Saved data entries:
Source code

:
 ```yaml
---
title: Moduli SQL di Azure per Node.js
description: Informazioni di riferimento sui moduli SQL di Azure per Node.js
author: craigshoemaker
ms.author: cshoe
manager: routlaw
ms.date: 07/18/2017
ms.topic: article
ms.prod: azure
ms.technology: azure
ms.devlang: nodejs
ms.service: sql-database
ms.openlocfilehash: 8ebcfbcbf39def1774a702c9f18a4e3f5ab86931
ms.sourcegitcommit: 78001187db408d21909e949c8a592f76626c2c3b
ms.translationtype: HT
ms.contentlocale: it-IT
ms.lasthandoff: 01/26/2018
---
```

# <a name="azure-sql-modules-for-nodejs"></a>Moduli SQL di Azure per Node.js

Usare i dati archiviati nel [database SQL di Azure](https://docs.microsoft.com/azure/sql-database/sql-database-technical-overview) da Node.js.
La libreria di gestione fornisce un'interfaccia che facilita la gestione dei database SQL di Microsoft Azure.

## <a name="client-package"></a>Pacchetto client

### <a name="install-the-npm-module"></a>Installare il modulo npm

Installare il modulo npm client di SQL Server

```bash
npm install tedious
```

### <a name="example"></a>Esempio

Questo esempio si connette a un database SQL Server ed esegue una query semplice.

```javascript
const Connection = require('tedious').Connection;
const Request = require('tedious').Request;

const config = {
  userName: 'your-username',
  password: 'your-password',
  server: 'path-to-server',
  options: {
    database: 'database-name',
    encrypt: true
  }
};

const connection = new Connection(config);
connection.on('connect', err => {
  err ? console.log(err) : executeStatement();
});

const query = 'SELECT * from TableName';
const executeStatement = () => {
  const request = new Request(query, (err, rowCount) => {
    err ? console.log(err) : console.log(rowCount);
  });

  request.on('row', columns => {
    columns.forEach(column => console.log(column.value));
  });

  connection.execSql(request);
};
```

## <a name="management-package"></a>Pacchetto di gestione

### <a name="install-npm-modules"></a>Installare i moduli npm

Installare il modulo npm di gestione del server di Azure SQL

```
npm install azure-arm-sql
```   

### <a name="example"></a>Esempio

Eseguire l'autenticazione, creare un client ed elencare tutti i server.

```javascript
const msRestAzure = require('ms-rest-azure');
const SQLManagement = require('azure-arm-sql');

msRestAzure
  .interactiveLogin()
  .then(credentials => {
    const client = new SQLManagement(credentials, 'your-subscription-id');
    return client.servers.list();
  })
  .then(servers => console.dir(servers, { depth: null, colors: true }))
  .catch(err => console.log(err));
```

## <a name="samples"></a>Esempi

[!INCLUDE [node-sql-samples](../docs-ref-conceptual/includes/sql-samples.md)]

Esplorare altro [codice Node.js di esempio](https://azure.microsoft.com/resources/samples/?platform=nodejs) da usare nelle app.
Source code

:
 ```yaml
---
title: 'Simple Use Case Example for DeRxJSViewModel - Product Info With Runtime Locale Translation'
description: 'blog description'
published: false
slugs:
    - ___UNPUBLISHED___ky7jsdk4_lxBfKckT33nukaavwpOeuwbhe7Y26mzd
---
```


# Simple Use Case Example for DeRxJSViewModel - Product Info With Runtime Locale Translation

## Prompt
State the number of lines above that include the word "console", and write nothing besides that number.

## Answer for the task
5